Interestingly, though the complaint makes numerous references to the company’s IPO, the complaint alleges violations only of Sections 10 and 20 of the ’34 Act. The complaint does not allege violations of Sections 11, 12, and 15 of the ’33 Act as would typically be expected in a complaint filed against a recent IPO company. Indeed, the class period that the complaint proposes does not even extend all the way back to the company’s September 19, 2014 IPO – the proposed class period commences on October 21, 2014. Although there is no way to know for sure, I am guessing that the complaint does not assert ’33 Act claims and does not propose a class period including the IPO date and immediately following period because, I suspect, the named plaintiff did not buy shares in the offering or immediately afterward, but only purchased shares on or about October 21, 2014, the beginning date of the purported class period. If that is the case, one would expect other claimants to come forward who did purchase shares in the IPO. NOTE: Several readers have suggested that even after the disclosures the company’s share price remained above the price at which the stock debuted, which would explain the absence of a ’33 Act claim.
This new lawsuit against Alibaba is merely the latest example of a securities litigation filing trend that was apparent during 2014, largely as a result of the uptick of IPO activity in 2013 and 2014, and that has been the increase in IPO-related securities class action litigation. During 2014, there were 17 securities lawsuit filed against IPO companies, representing 10% of all filings during the year.
Given the increase in the number of IPOs during 2013 and 2014 and in light of the usual lag time between the IPO date and the date of lawsuit filings, it seems probable that there will continue to be significant numbers of filings in the months ahead involving IPO companies. Alibaba may have been the largest of the recent IPOs – indeed the largest of all time – but it only one of the over 280 companies that completed initial offering on the U.S. exchanges in 2014, following 225 companies that completed U.S. IPOs in 2013. With over 500 newly listed companies just in that two-year period, it seems likely that there will be more IPO-related securities suits to follow.
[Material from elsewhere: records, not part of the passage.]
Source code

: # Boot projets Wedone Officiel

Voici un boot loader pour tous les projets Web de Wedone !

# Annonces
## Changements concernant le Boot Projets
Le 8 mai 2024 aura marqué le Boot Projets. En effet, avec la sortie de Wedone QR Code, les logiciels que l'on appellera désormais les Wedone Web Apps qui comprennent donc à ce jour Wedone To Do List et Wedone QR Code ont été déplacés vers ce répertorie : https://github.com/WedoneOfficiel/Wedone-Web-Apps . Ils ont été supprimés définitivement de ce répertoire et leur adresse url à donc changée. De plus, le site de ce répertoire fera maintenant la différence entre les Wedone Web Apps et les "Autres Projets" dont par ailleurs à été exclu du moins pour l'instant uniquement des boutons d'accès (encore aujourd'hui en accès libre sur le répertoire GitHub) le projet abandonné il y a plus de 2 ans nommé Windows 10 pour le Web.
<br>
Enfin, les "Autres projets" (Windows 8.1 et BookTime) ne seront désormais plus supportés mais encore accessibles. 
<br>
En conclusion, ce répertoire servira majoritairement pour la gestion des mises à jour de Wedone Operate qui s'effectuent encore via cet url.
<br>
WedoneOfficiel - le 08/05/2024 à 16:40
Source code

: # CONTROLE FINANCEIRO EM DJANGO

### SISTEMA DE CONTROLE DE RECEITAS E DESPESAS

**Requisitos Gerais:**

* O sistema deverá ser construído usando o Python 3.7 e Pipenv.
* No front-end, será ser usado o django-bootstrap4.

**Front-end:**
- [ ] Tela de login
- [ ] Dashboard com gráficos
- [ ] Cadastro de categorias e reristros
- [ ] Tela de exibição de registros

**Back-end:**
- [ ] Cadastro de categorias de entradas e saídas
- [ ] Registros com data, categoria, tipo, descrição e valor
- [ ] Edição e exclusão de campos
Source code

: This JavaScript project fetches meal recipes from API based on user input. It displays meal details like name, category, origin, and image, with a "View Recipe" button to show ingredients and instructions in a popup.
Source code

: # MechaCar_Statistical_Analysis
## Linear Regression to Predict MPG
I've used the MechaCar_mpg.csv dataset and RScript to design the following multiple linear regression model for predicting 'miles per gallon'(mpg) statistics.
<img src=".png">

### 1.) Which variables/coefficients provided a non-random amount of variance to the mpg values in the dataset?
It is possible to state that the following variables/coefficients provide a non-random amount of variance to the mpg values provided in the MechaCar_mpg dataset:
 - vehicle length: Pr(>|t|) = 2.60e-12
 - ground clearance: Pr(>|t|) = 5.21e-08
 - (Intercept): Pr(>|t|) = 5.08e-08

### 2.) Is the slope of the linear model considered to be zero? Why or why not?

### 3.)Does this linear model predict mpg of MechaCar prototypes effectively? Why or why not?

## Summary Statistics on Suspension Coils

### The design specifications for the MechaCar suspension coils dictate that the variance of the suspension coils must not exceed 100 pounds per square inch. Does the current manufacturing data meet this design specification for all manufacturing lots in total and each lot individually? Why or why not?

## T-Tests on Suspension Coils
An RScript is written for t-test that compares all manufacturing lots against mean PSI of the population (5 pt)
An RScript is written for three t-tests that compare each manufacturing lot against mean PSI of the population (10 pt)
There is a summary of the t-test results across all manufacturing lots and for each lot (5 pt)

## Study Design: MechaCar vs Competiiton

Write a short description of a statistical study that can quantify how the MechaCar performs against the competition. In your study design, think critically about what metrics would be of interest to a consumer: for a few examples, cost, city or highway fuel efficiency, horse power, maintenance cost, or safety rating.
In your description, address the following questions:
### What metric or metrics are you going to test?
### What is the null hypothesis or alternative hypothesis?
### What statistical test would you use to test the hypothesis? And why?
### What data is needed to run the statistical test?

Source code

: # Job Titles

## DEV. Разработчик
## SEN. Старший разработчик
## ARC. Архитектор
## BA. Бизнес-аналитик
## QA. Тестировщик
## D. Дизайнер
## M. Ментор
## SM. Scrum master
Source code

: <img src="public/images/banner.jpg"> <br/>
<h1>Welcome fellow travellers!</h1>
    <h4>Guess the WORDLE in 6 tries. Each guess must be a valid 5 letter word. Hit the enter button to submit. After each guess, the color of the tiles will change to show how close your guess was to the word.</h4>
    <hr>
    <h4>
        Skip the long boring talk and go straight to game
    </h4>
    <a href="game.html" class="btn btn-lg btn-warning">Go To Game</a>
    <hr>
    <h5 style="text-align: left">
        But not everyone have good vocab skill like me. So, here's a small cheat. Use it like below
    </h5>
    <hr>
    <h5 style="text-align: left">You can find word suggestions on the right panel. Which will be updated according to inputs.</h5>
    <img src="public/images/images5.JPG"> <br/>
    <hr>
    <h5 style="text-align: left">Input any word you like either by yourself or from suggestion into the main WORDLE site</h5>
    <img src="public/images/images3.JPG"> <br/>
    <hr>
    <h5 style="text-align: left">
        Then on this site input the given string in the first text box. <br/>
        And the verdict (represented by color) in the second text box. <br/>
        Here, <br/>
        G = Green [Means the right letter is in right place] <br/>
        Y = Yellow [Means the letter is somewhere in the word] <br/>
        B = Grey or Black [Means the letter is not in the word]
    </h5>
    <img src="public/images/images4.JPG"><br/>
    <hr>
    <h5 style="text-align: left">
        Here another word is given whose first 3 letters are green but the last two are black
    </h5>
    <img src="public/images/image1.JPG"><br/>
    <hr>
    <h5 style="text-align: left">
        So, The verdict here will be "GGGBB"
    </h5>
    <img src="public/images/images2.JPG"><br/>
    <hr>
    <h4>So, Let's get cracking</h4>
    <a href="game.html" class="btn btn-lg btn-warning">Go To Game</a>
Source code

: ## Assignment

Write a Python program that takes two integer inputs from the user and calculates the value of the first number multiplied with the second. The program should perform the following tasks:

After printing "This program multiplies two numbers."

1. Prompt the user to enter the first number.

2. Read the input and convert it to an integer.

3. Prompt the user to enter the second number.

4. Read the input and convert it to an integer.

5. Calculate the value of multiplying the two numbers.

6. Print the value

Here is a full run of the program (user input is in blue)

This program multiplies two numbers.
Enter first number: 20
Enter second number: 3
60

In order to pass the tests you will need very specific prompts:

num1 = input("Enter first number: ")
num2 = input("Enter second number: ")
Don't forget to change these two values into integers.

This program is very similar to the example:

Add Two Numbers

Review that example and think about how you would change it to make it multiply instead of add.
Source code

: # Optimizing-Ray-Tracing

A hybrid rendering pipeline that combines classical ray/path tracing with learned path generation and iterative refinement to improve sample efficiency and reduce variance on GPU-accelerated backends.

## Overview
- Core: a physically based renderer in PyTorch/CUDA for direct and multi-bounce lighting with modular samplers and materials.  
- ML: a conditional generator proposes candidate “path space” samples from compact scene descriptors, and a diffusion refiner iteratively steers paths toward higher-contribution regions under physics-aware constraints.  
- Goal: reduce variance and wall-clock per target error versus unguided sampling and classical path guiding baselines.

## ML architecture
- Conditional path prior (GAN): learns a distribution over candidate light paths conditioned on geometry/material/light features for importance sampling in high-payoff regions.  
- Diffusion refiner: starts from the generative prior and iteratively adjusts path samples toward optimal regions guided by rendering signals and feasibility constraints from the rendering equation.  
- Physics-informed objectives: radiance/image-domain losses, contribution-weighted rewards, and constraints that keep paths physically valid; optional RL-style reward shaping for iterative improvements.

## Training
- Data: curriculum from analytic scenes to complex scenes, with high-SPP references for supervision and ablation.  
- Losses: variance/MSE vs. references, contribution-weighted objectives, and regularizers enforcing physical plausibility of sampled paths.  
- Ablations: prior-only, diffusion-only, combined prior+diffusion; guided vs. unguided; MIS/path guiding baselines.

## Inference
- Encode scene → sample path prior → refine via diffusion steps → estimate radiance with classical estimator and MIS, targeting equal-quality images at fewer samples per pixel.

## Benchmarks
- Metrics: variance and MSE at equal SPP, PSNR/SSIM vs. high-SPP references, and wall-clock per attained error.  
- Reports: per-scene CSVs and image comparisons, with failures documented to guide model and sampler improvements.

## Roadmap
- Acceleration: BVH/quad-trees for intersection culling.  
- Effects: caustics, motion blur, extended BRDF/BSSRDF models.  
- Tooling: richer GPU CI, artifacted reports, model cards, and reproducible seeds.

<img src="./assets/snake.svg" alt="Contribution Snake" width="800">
The Alibaba lawsuit may be the first of a host of IPO-related lawsuits to be filed this year.
Alibaba’s Fee-Shifting Provisions: The shareholder filed this lawsuit against Alibaba notwithstanding the fact that Alibaba has a fee-shifting provision in its Articles of Association. (Alibaba is organized under the laws of the Grand Caymans.) As discussed at length in a recent post on the Race to the Bottom blog (here), Alibaba’s charter has a provision requiring a shareholder who initiates a claim against the company who does not prevail in a judgment on the merits to reimburse the company for its fees and costs (including attorneys’ fees) incurred in connection with the claim. Whether or not this provision ultimately becomes relevant remains to be seen, but it would have to be expected that the company’s lawyers could attempt to rely on this provision, if, for example the defendants were to prevail on a motion to dismiss. The plaintiff and their attorneys would of course resist any such effort, and, among other things, would rely on the language of the provision that limits its effect “to the extent permitted by law” and undoubtedly would attempt to raise a number of arguments that the provisions cannot be enforced in connection with a claim under the federal securities laws. It will be interesting to see the extent to which these issues actually come into play in connection with or as a consequence of this lawsuit. NOTE: One alert reader has suggested that the term”shareholder” as used in the company’s charter provision does not include ADS holders.
Because Alibaba is organized under the laws of the Grand Caymans, the legislation pending in the Delaware legislature with respect to fee-shifting bylaws would be irrelevant, regardless of what the Delaware legislature may ultimately decide to do.